La nouvelle autorité de contrôle prudentiel (ACP) va pouvoir exercer ses fonctions puisque des décrets d'application et les arrêtés de nomination de ses membres viennent d'être publiés (1).
Les conditions dans lesquelles l'ACP pourra procéder à des contrôles, prendre des mesures disciplinaires ainsi que des mesures de police administrative sont clairement définies, ce qui devrait répondre aux attentes des entités supervisées et de leurs conseils en matière de garanties procédurales. En effet, le principe du contradictoire a été rappelé à maintes reprises au sein des textes. Selon Isabelle Monin Lafin, associé chez Astrée Avocats, « ces textes consacrent plus explicitement les droits de la défense dans les instances administratives », ajoutant« qu'il est de l'intérêt des compagnies d'assurances et des intermédiaires de se faire assister par un avocat afin que leurs moyens de défense soient pris en compte par l'autorité ».
Séparation des organes.
Si l'organisation interne de l'Autorité des marchés financiers (AMF) a été critiquée à la suite de l'affaire EADS, elle n'en demeure pas moins un modèle suivi dans le cadre de la réforme des autorités de supervision de la banque et de l'assurance. L'existence de deux organes - un collège qui opère les contrôles et notifie les griefs d'une part et une commission des sanctions qui prononce le jugement d'autre part - s'imposait d'autant plus que la Cour européenne des droits de l'homme a sanctionné la Commission bancaire pour l'opacité de ses procédures, soulignant a fortiorila nécessité d'organiser une séparation des fonctions de poursuite, d'instruction et de jugement (2).
Police administrative.
Dans le cadre de ses pouvoirs de police administrative, l'ACP dispose d'un arsenal de mesures dont l'utilisation dépendra en principe du degré de difficulté rencontré par les entités supervisées. Pour l'heure, les textes ne distinguent les mesures susceptibles d'être prise à l'égard d'une entreprise d'assurance et d'un intermédiaire et « ils n'apportent pas plus de précision sur la définition d'atteinte aux intérêts des assurés qui varie en fonction du métier concerné. Il aurait fallu des garanties textuelles pour assurer l'adéquation des mesures prises par la nouvelle autorité en fonction des activités concernées : assureurs ou intermédiaires », estime Isabelle Monin Lafin.
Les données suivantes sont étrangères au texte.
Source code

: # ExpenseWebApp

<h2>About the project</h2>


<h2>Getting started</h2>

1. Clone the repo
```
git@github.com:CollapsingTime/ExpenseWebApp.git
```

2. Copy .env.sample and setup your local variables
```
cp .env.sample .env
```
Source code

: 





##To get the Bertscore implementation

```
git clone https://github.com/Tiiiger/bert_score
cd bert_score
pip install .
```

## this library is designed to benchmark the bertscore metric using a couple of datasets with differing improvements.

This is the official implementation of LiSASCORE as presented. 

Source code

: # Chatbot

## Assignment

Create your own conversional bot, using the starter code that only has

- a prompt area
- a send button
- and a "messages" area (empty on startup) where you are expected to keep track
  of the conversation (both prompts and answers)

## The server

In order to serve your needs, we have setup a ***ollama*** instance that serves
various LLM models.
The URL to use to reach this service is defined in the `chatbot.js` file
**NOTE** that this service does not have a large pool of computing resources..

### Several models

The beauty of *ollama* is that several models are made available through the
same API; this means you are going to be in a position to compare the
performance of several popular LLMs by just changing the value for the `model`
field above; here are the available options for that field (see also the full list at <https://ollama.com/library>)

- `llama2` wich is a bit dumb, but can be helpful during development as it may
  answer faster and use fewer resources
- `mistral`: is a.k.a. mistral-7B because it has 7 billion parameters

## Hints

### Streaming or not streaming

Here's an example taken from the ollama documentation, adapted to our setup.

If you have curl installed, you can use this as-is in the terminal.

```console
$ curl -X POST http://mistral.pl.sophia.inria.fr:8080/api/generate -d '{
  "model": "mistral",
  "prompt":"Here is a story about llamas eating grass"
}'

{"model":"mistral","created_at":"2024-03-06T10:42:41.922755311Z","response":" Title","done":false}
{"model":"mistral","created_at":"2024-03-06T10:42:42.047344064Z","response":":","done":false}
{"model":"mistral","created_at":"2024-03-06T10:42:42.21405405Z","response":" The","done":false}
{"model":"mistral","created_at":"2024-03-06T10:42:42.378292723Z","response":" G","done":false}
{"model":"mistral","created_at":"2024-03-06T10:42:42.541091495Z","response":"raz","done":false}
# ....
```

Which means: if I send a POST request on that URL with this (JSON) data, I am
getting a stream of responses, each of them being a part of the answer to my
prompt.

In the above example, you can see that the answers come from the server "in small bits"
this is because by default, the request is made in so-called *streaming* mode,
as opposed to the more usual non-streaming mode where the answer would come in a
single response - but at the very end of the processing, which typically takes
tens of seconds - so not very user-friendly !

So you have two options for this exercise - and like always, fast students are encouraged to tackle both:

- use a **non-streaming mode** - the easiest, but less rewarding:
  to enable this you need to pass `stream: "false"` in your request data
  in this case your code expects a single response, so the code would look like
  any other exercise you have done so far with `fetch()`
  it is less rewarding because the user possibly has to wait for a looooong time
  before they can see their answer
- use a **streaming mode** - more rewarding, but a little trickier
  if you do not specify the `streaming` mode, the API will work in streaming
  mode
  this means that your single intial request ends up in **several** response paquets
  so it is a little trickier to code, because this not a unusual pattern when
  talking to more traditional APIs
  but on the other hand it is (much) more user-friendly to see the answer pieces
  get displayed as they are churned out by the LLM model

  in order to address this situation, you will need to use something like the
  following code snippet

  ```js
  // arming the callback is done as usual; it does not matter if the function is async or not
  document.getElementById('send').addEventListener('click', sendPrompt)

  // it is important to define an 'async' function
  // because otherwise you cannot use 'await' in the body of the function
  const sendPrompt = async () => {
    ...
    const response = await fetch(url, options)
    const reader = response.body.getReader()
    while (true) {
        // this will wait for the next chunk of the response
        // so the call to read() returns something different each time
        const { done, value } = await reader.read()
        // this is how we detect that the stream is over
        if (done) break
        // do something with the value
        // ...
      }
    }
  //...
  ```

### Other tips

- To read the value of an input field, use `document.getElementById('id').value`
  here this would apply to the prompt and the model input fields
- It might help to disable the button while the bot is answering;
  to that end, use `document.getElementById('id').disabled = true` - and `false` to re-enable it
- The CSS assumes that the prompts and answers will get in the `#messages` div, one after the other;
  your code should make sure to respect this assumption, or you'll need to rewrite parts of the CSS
Les articles L. 612-30 à L. 612-3 du Code monétaire et financier (CMF) décrivent successivement la mise en garde lorsque des pratiques portent atteinte aux règles de bonne pratique de la profession, la mise en demeure, la remise d'un programme de rétablissement financier sous un mois ou, dans les cas les plus graves, les mesures conservatoires : surveillance spéciale, limitation ou interdiction temporaire d'opérations, notamment sur les contrats d'assurance vie, transfert d'office de portefeuille, interdiction ou limitation des dividendes, suspension des dirigeants et, enfin, l'administration provisoire.
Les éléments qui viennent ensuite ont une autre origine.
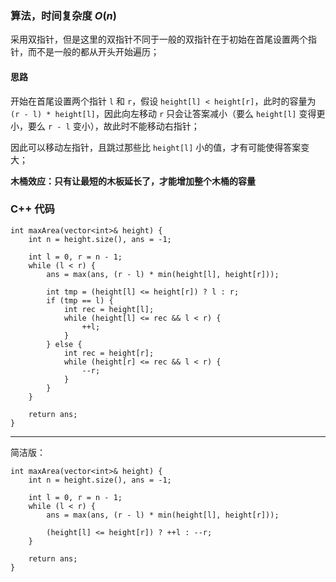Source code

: ### 算法，时间复杂度 $O(n)$

采用双指针，但是这里的双指针不同于一般的双指针在于初始在首尾设置两个指针，而不是一般的都从开头开始遍历；

#### 思路

开始在首尾设置两个指针 `l` 和 `r`，假设 `height[l] < height[r]`，此时的容量为 `(r - l) * height[l]`，因此向左移动 `r` 只会让答案减小（要么 `height[l]` 变得更小，要么 `r - l` 变小），故此时不能移动右指针；

因此可以移动左指针，且跳过那些比 `height[l]` 小的值，才有可能使得答案变大；

**木桶效应：只有让最短的木板延长了，才能增加整个木桶的容量**

### C++ 代码
```
int maxArea(vector<int>& height) {
    int n = height.size(), ans = -1;
    
    int l = 0, r = n - 1;
    while (l < r) {
        ans = max(ans, (r - l) * min(height[l], height[r]));
        
        int tmp = (height[l] <= height[r]) ? l : r;
        if (tmp == l) {
            int rec = height[l];
            while (height[l] <= rec && l < r) {
                ++l;
            }
        } else {
            int rec = height[r];
            while (height[r] <= rec && l < r) {
                --r;
            }
        }
    }
    
    return ans;
}
```

---

简洁版：
```
int maxArea(vector<int>& height) {
    int n = height.size(), ans = -1;
    
    int l = 0, r = n - 1;
    while (l < r) {
        ans = max(ans, (r - l) * min(height[l], height[r]));

        (height[l] <= height[r]) ? ++l : --r;
    }
    
    return ans;
}
```
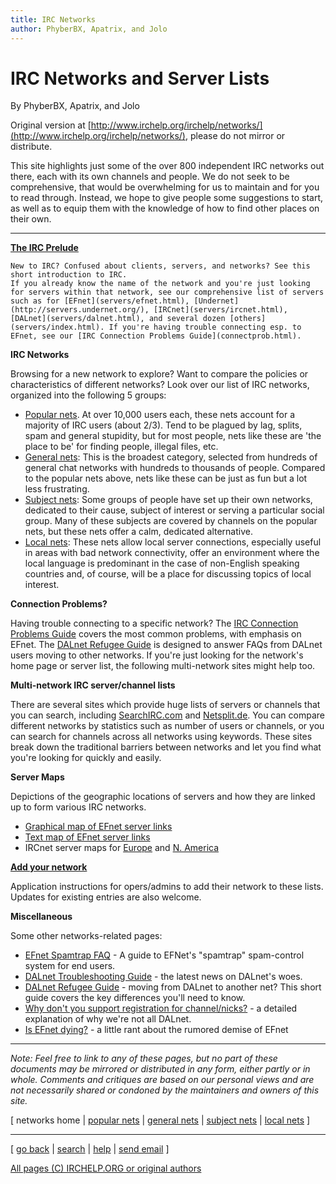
 ```yaml
---
title: IRC Networks
author: PhyberBX, Apatrix, and Jolo
---
```


# IRC Networks and Server Lists

By PhyberBX, Apatrix, and Jolo

Original version at [http://www.irchelp.org/irchelp/networks/](http://www.irchelp.org/irchelp/networks/), please do not mirror or distribute.

This site highlights just some of the over 800 independent IRC networks out
there, each with its own channels and people. We do not seek to be
comprehensive, that would be overwhelming for us to maintain and for you to
read through. Instead, we hope to give people some suggestions to start, as
well as to equip them with the knowledge of how to find other places on their
own.

* * *

**[The IRC Prelude](http://www.irchelp.org/irchelp/new2irc.html)**

    New to IRC? Confused about clients, servers, and networks? See this short introduction to IRC.
    If you already know the name of the network and you're just looking for servers within that network, see our comprehensive list of servers such as for [EFnet](servers/efnet.html), [Undernet](http://servers.undernet.org/), [IRCnet](servers/ircnet.html), [DALnet](servers/dalnet.html), and several dozen [others](servers/index.html). If you're having trouble connecting esp. to EFnet, see our [IRC Connection Problems Guide](connectprob.html).

**IRC Networks**

Browsing for a new network to explore? Want to compare the policies or
characteristics of different networks? Look over our list of IRC networks,
organized into the following 5 groups:

  * [Popular nets](popular.html). At over 10,000 users each, these nets account for a majority of IRC users (about 2/3). Tend to be plagued by lag, splits, spam and general stupidity, but for most people, nets like these are 'the place to be' for finding people, illegal files, etc.
  * [General nets](general.html): This is the broadest category, selected from hundreds of general chat networks with hundreds to thousands of people. Compared to the popular nets above, nets like these can be just as fun but a lot less frustrating.
  * [Subject nets](subject.html): Some groups of people have set up their own networks, dedicated to their cause, subject of interest or serving a particular social group. Many of these subjects are covered by channels on the popular nets, but these nets offer a calm, dedicated alternative.
  * [Local nets](local.html): These nets allow local server connections, especially useful in areas with bad network connectivity, offer an environment where the local language is predominant in the case of non-English speaking countries and, of course, will be a place for discussing topics of local interest.

**Connection Problems?**

Having trouble connecting to a specific network? The [IRC Connection Problems Guide](connectprob.html) covers the most common problems, with emphasis on EFnet. The [DALnet Refugee Guide](dalrefugee.html) is designed to answer FAQs from DALnet users moving to other networks. If you're just looking for the network's home page or server list, the following multi-network sites might help too.

**Multi-network IRC server/channel lists**

There are several sites which provide huge lists of servers or channels that you can search, including [SearchIRC.com](http://searchirc.com/networks.php) and [Netsplit.de](http://irc.netsplit.de/networks/). You can compare different networks by statistics such as number of users or channels, or you can search for channels across all networks using keywords. These sites break down the traditional barriers between networks and let you find what you're looking for quickly and easily.

**Server Maps**

Depictions of the geographic locations of servers and how they are linked up to form various IRC networks.

  * [Graphical map of EFnet server links](http://map.efnet.org/)
  * [Text map of EFnet server links](servermap.html)
  * IRCnet server maps for [Europe](http://www.ludd.luth.se/irc/map.html) and [N. America](http://www.ludd.luth.se/irc/usmap.html)

**[Add your network](addreq.html)**

Application instructions for opers/admins to add their network to these lists. Updates for existing entries are also welcome.

**Miscellaneous**

Some other networks-related pages:

  * [EFnet Spamtrap FAQ](spamtrap.html) - A guide to EFNet's "spamtrap" spam-control system for end users.
  * [DALnet Troubleshooting Guide](servers/dalnet.html) - the latest news on DALnet's woes.
  * [DALnet Refugee Guide](dalrefugee.html) - moving from DALnet to another net? This short guide covers the key differences you'll need to know.
  * [Why don't you support registration for channel/nicks?](noserv.html) - a detailed explanation of why we're not all DALnet.
  * [Is EFnet dying?](efnetsux.html) - a little rant about the rumored demise of EFnet

* * *

_Note: Feel free to link to any of these pages, but no part of these documents
may be mirrored or distributed in any form, either partly or in whole.
Comments and critiques are based on our personal views and are not necessarily
shared or condoned by the maintainers and owners of this site._

[ networks home | [popular nets](popular.html) | [general nets](general.html)
| [subject nets](subject.html) | [local nets](local.html) ]

* * *



[ [go back](/) | [search](/irchelp/search_engine.cgi) |
[help](/irchelp/help.html) | [send email](/irchelp/mail.cgi) ]

[All pages (C) IRCHELP.ORG or original authors](/irchelp/credit.html)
Ces mesures s'appliquent tant aux compagnies d'assurances qu'aux intermédiaires, « ce qui n'était pas le cas auparavant pour les intermédiaires en assurance, faute pour le gouvernement d'avoir pris les décrets d'application requis par la loi », souligne Isabelle Monin Lafin.C'est un changement pour les intermédiaires en assurances, familiarisé depuis seulement 2008 aux contrôles de l'Acam.
Garanties procédurales.
L'ACP doit porter à la connaissance de l'entité concernée par une mesure de police administrative les motifs justifiant une telle décision. La personne supervisée dispose d'un délai de cinq jours ouvrés au moins à compter de la réception de la notification pour formuler ses observations.
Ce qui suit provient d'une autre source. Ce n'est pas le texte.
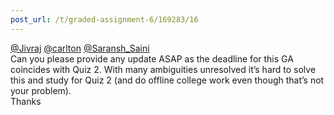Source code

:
```yaml
---
post_url: /t/graded-assignment-6/169283/16
---
```

[@Jivraj](/u/jivraj) [@carlton](/u/carlton) [@Saransh\_Saini](/u/saransh_saini)  
Can you please provide any update ASAP as the deadline for this GA coincides with Quiz 2. With many ambiguities unresolved it’s hard to solve this and study for Quiz 2 (and do offline college work even though that’s not your problem).  
Thanks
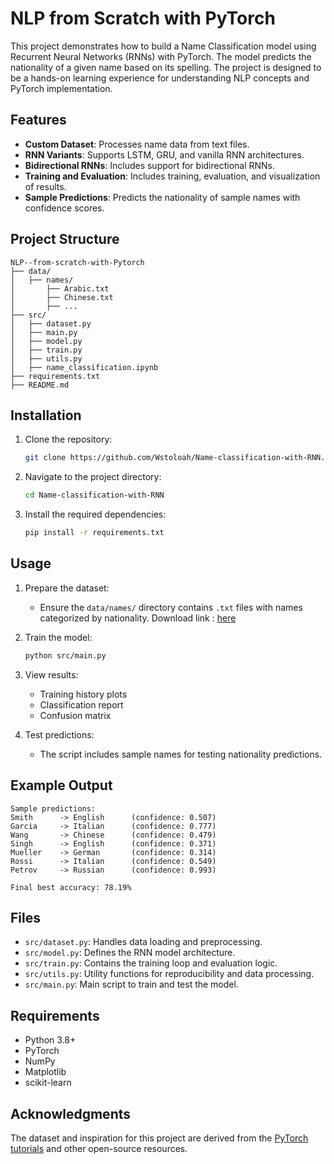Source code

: # NLP from Scratch with PyTorch

This project demonstrates how to build a Name Classification model using Recurrent Neural Networks (RNNs) with PyTorch. The model predicts the nationality of a given name based on its spelling. The project is designed to be a hands-on learning experience for understanding NLP concepts and PyTorch implementation.

## Features
- **Custom Dataset**: Processes name data from text files.
- **RNN Variants**: Supports LSTM, GRU, and vanilla RNN architectures.
- **Bidirectional RNNs**: Includes support for bidirectional RNNs.
- **Training and Evaluation**: Includes training, evaluation, and visualization of results.
- **Sample Predictions**: Predicts the nationality of sample names with confidence scores.

## Project Structure
```
NLP--from-scratch-with-Pytorch
├── data/
│   ├── names/
│       ├── Arabic.txt
│       ├── Chinese.txt
│       ├── ...
├── src/
│   ├── dataset.py
│   ├── main.py
│   ├── model.py
│   ├── train.py
│   ├── utils.py
│   ├── name_classification.ipynb
├── requirements.txt
├── README.md
```

## Installation
1. Clone the repository:
   ```bash
   git clone https://github.com/Wstoloah/Name-classification-with-RNN.git
   ```
2. Navigate to the project directory:
   ```bash
   cd Name-classification-with-RNN
   ```
3. Install the required dependencies:
   ```bash
   pip install -r requirements.txt
   ```

## Usage
1. Prepare the dataset:
   - Ensure the `data/names/` directory contains `.txt` files with names categorized by nationality. 
     Download link : [here](https://download.pytorch.org/tutorial/data.zip)

2. Train the model:
   ```bash
   python src/main.py
   ```

3. View results:
   - Training history plots
   - Classification report
   - Confusion matrix

4. Test predictions:
   - The script includes sample names for testing nationality predictions.

## Example Output
```
Sample predictions:
Smith      -> English      (confidence: 0.507)
Garcia     -> Italian      (confidence: 0.777)
Wang       -> Chinese      (confidence: 0.479)
Singh      -> English      (confidence: 0.371)
Mueller    -> German       (confidence: 0.314)
Rossi      -> Italian      (confidence: 0.549)
Petrov     -> Russian      (confidence: 0.993)

Final best accuracy: 78.19%
```

## Files
- `src/dataset.py`: Handles data loading and preprocessing.
- `src/model.py`: Defines the RNN model architecture.
- `src/train.py`: Contains the training loop and evaluation logic.
- `src/utils.py`: Utility functions for reproducibility and data processing.
- `src/main.py`: Main script to train and test the model.

## Requirements
- Python 3.8+
- PyTorch
- NumPy
- Matplotlib
- scikit-learn

## Acknowledgments
The dataset and inspiration for this project are derived from the [PyTorch tutorials](https://docs.pytorch.org/tutorials/intermediate/char_rnn_classification_tutorial) and other open-source resources.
« Avant de statuer, le collège prend connaissance des observations formulées, le cas échéant, par la personne concernée », va même jusqu'à préciser l'article R. 612-34.-I du CMF. Les mesures et décisions doivent être notifiées, conformément aux prescriptions de l'article R.612-9 I du CMF, par lettre recommandée avec demande d'avis de réception, remise en main propre contre récépissé ou acte d'huissier ou par tout autre moyen permettant de s'assurer de la date de réception.
(1) Décrets n°2010-217, 2010-218 du 3 mars 2010 pris en application de l'ordonnance n°2010-76 du 21 janvier 2010 portant fusion des autorités d'agrément et de contrôle de la banque et de l'assurance, arrêtés des 5 mars 2010 portant nomination à l'Autorité de contrôle prudentiel ; décret n° 2010-239 du 9 mars 2010 modifiant le décret n° 2005-799 du 15 juillet 2005 portant statut particulier du corps de contrôle des assurances.
(2) Cour européenne des droits de l'Homme, affaire Dubus SA c. France du 11 juin 2009, requête n°5242/04 ; L'Agefi Actifsn°405, p. 6.